So I just got my Amazon Echo, I really like it, it’s somewhat limited, but fun none the less. When I got it, I couldn’t wait to write a skill for it, I am very happy to say it’s not that hard, the first thing I wanted it to do was read the top headlines of the Spencer Daily Reporter
Side Note, I am using this for personal use only, I don’t know what rules this breaks, so use it at your own risk.
My town has a local paper, that basically keeps up to date on all the local happenings. Mostly their website is a day or two behind, but I probably wouldn’t read a daily paper anyways.
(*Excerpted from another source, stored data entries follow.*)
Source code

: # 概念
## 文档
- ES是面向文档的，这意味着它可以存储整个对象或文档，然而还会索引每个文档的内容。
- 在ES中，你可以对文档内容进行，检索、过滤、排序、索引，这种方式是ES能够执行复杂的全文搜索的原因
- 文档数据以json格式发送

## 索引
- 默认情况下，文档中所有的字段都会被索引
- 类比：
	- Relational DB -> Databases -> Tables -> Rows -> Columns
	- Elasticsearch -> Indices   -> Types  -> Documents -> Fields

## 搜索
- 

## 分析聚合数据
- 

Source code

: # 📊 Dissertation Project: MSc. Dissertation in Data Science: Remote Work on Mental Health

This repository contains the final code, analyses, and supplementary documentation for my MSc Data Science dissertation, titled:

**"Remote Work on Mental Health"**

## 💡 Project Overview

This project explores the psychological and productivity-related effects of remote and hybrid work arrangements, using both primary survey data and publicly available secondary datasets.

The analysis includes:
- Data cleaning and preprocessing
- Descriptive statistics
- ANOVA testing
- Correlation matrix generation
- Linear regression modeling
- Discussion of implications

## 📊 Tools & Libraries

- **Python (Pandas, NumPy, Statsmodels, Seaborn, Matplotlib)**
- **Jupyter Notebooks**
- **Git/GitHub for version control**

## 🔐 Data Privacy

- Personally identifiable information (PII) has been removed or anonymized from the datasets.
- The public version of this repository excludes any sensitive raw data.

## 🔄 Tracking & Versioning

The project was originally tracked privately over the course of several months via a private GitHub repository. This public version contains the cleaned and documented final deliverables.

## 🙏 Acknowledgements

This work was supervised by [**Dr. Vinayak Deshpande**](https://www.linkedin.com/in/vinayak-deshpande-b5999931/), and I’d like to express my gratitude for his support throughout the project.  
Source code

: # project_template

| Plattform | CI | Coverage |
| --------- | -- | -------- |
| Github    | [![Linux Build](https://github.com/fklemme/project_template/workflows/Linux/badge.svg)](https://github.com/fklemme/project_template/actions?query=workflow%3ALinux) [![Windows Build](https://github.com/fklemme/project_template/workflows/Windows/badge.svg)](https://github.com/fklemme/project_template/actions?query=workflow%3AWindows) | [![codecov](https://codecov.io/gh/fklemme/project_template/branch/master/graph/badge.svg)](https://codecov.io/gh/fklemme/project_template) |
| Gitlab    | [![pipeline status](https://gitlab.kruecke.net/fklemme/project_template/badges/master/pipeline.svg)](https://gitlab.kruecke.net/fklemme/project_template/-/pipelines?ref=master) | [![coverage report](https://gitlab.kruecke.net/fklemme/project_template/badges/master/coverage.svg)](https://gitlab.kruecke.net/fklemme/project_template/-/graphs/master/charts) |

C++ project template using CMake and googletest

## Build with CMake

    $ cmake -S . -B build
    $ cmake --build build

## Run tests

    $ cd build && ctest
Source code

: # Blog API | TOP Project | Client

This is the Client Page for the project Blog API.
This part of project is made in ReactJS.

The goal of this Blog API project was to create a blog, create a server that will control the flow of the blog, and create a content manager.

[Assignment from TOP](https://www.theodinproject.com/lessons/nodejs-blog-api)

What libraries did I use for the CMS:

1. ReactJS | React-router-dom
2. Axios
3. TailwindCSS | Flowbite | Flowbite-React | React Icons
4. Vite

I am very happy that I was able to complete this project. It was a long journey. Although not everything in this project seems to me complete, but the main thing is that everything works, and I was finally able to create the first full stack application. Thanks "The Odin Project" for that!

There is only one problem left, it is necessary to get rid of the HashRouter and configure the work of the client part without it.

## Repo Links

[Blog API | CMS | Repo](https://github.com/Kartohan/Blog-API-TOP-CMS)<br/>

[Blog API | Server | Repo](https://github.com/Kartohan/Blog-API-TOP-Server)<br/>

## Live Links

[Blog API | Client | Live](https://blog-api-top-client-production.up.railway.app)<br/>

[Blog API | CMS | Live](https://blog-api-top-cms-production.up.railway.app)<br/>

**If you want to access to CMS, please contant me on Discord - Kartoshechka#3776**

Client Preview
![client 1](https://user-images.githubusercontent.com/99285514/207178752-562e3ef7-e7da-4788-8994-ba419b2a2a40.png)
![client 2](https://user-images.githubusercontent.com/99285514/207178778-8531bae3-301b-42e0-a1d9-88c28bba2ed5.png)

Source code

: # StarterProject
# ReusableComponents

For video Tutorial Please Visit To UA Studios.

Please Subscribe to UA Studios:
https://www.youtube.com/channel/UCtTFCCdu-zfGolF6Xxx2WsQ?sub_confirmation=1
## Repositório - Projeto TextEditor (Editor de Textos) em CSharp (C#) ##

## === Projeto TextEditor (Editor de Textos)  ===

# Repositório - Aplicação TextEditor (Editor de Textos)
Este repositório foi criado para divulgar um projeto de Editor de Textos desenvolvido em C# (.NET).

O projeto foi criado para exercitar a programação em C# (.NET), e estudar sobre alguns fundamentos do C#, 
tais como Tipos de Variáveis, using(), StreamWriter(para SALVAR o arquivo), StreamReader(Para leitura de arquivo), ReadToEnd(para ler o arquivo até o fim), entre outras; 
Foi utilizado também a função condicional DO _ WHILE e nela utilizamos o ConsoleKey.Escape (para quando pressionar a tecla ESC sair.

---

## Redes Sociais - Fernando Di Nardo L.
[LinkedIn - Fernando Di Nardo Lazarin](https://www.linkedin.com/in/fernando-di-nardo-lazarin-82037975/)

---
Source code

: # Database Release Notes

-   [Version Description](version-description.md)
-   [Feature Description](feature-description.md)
It didn’t take me to long to get it to work, I started at 7:50 and it’s now 9:10 and it’s working well enough.
So setting up an Alexa App is really simple. I went to https://developer.amazon.com and clicked on Alexa, then I logged in. by clicking at the top right. Click on Apps and Services Then click on Alexa Again. Click on Alexa Skills Kit (An Alexa App is called a Skill). I pressed add a new skill and I was off!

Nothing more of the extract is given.